Saved data entries
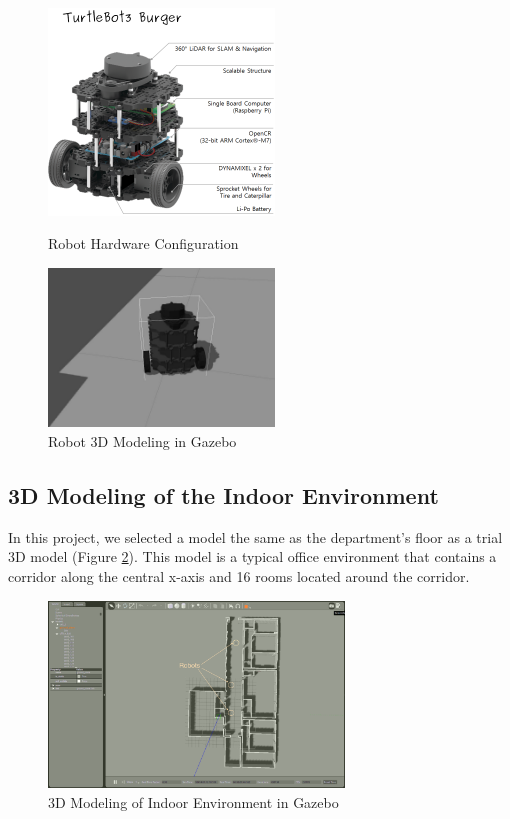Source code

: \begin{figure}[htbp]
\centering
\begin{minipage}[t]{0.48\textwidth}
\centering
\includegraphics[width=6cm]{content/images/ch2/turtlebot3_burger_components.png}
\caption{Robot Hardware Configuration \cite{Pyo17}}
\label{fig:robot_hardware}
\end{minipage}
\begin{minipage}[t]{0.48\textwidth}
\centering
\includegraphics[width=6cm]{content/images/ch2/robot_model.jpg}
\caption{Robot 3D Modeling in Gazebo}
\label{fig:simulated_robot}
\end{minipage}
\end{figure}

\subsection{3D Modeling of the Indoor Environment}

In this project, we selected a model the same as the department's floor as a trial 3D model (Figure \ref{fig:modeling_environment_gazebo}).
This model is a typical office environment that contains a corridor along the central x-axis and 16 rooms located around the corridor. 

\begin{figure}[htbp]
 \centering
 \includegraphics[width = 0.7\textwidth]{content/images/ch2/gazebo_gui_environment.png}
 \caption{3D Modeling of Indoor Environment in Gazebo}
 \label{fig:modeling_environment_gazebo}
\end{figure}

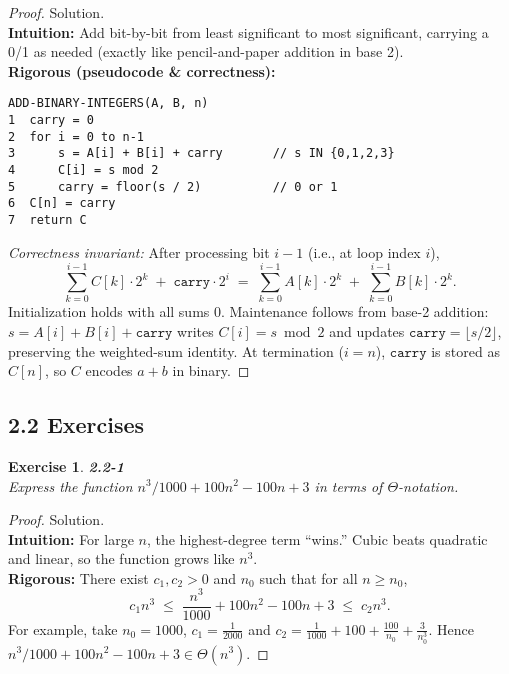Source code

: \documentclass[12pt]{article}
\newtheorem{exercise}[theorem]{Exercise}
\theoremstyle{definition}
\begin{document}
\begin{proof}
Solution.\\

\noindent
\textbf{Intuition:} Add bit-by-bit from least significant to most significant, carrying
a 0/1 as needed (exactly like pencil-and-paper addition in base 2).\\

\noindent
\textbf{Rigorous (pseudocode \& correctness):}
\begin{verbatim}
ADD-BINARY-INTEGERS(A, B, n)
1  carry = 0
2  for i = 0 to n-1
3      s = A[i] + B[i] + carry       // s IN {0,1,2,3}
4      C[i] = s mod 2
5      carry = floor(s / 2)          // 0 or 1
6  C[n] = carry
7  return C
\end{verbatim}
\emph{Correctness invariant:} After processing bit $i-1$ (i.e., at loop index $i$),
\[
\sum_{k=0}^{i-1} C[k]\cdot 2^k \;+\; \texttt{carry}\cdot 2^i
\;=\; \sum_{k=0}^{i-1} A[k]\cdot 2^k \;+\; \sum_{k=0}^{i-1} B[k]\cdot 2^k.
\]
Initialization holds with all sums $0$. Maintenance follows from base-2 addition:
$s = A[i]+B[i]+\texttt{carry}$ writes $C[i]=s\bmod 2$ and updates $\texttt{carry}=\lfloor s/2\rfloor$,
preserving the weighted-sum identity. At termination ($i=n$), $\texttt{carry}$ is
stored as $C[n]$, so $C$ encodes $a+b$ in binary.
\end{proof}

\dotfill
\newpage

\subsection*{2.2 Exercises}


\begin{exercise}
\noindent
\textbf{2.2-1}\\
\noindent
Express the function $n^3/1000 + 100n^2 - 100n + 3$ in terms of $\Theta$-notation.
\end{exercise}

\vspace{1pt}

\begin{proof}
Solution.\\

\noindent
\textbf{Intuition:} For large $n$, the highest-degree term “wins.” Cubic beats quadratic and linear,
so the function grows like $n^3$.\\

\noindent
\textbf{Rigorous:} There exist $c_1,c_2>0$ and $n_0$ such that for all $n\ge n_0$,
\[
c_1 n^3 \;\le\; \frac{n^3}{1000} + 100n^2 - 100n + 3 \;\le\; c_2 n^3 .
\]
For example, take $n_0=1000$, $c_1=\tfrac{1}{2000}$ and $c_2=\tfrac{1}{1000}+100+\tfrac{100}{n_0}+\tfrac{3}{n_0^3}$.
Hence $n^3/1000 + 100n^2 - 100n + 3 \in \Theta(n^3)$.
\end{proof}
\end{document}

*ACTIVITY*.
From the first line to the last, retype the data exactly, without images.

*EXERCISE OUTPUT*.
Source code

: \begin{figure}[htbp]
\centering
\begin{minipage}[t]{0.48\textwidth}
\centering
\includegraphics[width=6cm]{content/images/ch2/turtlebot3_burger_components.png}
\caption{Robot Hardware Configuration \cite{Pyo17}}
\label{fig:robot_hardware}
\end{minipage}
\begin{minipage}[t]{0.48\textwidth}
\centering
\includegraphics[width=6cm]{content/images/ch2/robot_model.jpg}
\caption{Robot 3D Modeling in Gazebo}
\label{fig:simulated_robot}
\end{minipage}
\end{figure}

\subsection{3D Modeling of the Indoor Environment}

In this project, we selected a model the same as the department's floor as a trial 3D model (Figure \ref{fig:modeling_environment_gazebo}).
This model is a typical office environment that contains a corridor along the central x-axis and 16 rooms located around the corridor. 

\begin{figure}[htbp]
 \centering
 \includegraphics[width = 0.7\textwidth]{content/images/ch2/gazebo_gui_environment.png}
 \caption{3D Modeling of Indoor Environment in Gazebo}
 \label{fig:modeling_environment_gazebo}
\end{figure}

Source code

: \documentclass[12pt]{article}
\newtheorem{exercise}[theorem]{Exercise}
\theoremstyle{definition}
\begin{document}
\begin{proof}
Solution.\\

\noindent
\textbf{Intuition:} Add bit-by-bit from least significant to most significant, carrying
a 0/1 as needed (exactly like pencil-and-paper addition in base 2).\\

\noindent
\textbf{Rigorous (pseudocode \& correctness):}
\begin{verbatim}
ADD-BINARY-INTEGERS(A, B, n)
1  carry = 0
2  for i = 0 to n-1
3      s = A[i] + B[i] + carry       // s IN {0,1,2,3}
4      C[i] = s mod 2
5      carry = floor(s / 2)          // 0 or 1
6  C[n] = carry
7  return C
\end{verbatim}
\emph{Correctness invariant:} After processing bit $i-1$ (i.e., at loop index $i$),
\[
\sum_{k=0}^{i-1} C[k]\cdot 2^k \;+\; \texttt{carry}\cdot 2^i
\;=\; \sum_{k=0}^{i-1} A[k]\cdot 2^k \;+\; \sum_{k=0}^{i-1} B[k]\cdot 2^k.
\]
Initialization holds with all sums $0$. Maintenance follows from base-2 addition:
$s = A[i]+B[i]+\texttt{carry}$ writes $C[i]=s\bmod 2$ and updates $\texttt{carry}=\lfloor s/2\rfloor$,
preserving the weighted-sum identity. At termination ($i=n$), $\texttt{carry}$ is
stored as $C[n]$, so $C$ encodes $a+b$ in binary.
\end{proof}

\dotfill
\newpage

\subsection*{2.2 Exercises}


\begin{exercise}
\noindent
\textbf{2.2-1}\\
\noindent
Express the function $n^3/1000 + 100n^2 - 100n + 3$ in terms of $\Theta$-notation.
\end{exercise}

\vspace{1pt}

\begin{proof}
Solution.\\

\noindent
\textbf{Intuition:} For large $n$, the highest-degree term “wins.” Cubic beats quadratic and linear,
so the function grows like $n^3$.\\

\noindent
\textbf{Rigorous:} There exist $c_1,c_2>0$ and $n_0$ such that for all $n\ge n_0$,
\[
c_1 n^3 \;\le\; \frac{n^3}{1000} + 100n^2 - 100n + 3 \;\le\; c_2 n^3 .
\]
For example, take $n_0=1000$, $c_1=\tfrac{1}{2000}$ and $c_2=\tfrac{1}{1000}+100+\tfrac{100}{n_0}+\tfrac{3}{n_0^3}$.
Hence $n^3/1000 + 100n^2 - 100n + 3 \in \Theta(n^3)$.
\end{proof}
\end{document}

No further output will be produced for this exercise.